■ Task prompt ■
Look for "likelihood" in each line of the records, and copy the lines that have it.
** Opening Dataset records block **
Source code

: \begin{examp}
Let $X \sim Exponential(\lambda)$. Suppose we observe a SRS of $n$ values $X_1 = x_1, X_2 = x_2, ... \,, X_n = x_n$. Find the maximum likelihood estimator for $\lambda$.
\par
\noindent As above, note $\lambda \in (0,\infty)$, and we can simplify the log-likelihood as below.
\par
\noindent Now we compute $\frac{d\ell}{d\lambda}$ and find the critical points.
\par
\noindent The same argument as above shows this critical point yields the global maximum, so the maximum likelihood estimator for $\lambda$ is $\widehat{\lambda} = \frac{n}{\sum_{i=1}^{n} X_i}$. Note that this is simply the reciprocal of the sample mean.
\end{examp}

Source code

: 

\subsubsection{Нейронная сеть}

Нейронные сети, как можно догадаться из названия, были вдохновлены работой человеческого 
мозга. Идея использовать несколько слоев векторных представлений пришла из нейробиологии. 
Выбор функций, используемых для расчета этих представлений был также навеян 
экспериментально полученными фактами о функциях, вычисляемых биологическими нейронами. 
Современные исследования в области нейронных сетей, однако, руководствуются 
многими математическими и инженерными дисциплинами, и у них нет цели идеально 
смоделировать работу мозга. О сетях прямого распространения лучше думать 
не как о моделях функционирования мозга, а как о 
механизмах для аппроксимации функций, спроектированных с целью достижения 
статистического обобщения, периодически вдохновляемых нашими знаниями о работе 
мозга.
** Closing Dataset records block **
** Opening Dataset records block **
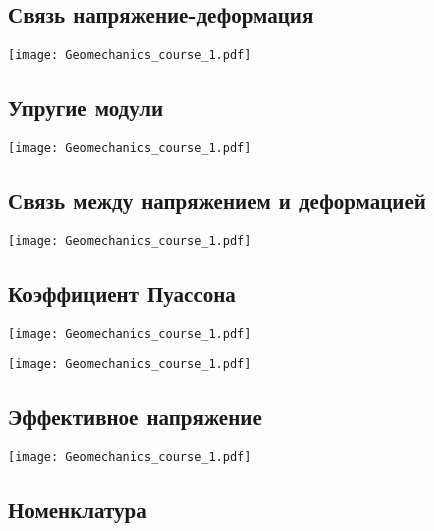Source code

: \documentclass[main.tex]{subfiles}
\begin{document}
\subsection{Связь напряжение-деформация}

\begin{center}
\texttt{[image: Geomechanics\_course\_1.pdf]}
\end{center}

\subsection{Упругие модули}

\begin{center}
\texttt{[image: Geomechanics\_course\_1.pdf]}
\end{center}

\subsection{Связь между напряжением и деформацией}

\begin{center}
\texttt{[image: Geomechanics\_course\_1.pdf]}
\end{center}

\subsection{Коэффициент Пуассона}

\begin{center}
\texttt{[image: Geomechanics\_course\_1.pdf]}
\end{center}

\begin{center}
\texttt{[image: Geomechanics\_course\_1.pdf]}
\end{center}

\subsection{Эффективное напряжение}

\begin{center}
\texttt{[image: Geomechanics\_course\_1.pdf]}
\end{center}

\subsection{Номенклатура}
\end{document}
** Closing Dataset records block **
■ Output of the exercise ■
Let $X \sim Exponential(\lambda)$. Suppose we observe a SRS of $n$ values $X_1 = x_1, X_2 = x_2, ... \,, X_n = x_n$. Find the maximum likelihood estimator for $\lambda$.
\noindent As above, note $\lambda \in (0,\infty)$, and we can simplify the log-likelihood as below.
\noindent The same argument as above shows this critical point yields the global maximum, so the maximum likelihood estimator for $\lambda$ is $\widehat{\lambda} = \frac{n}{\sum_{i=1}^{n} X_i}$. Note that this is simply the reciprocal of the sample mean.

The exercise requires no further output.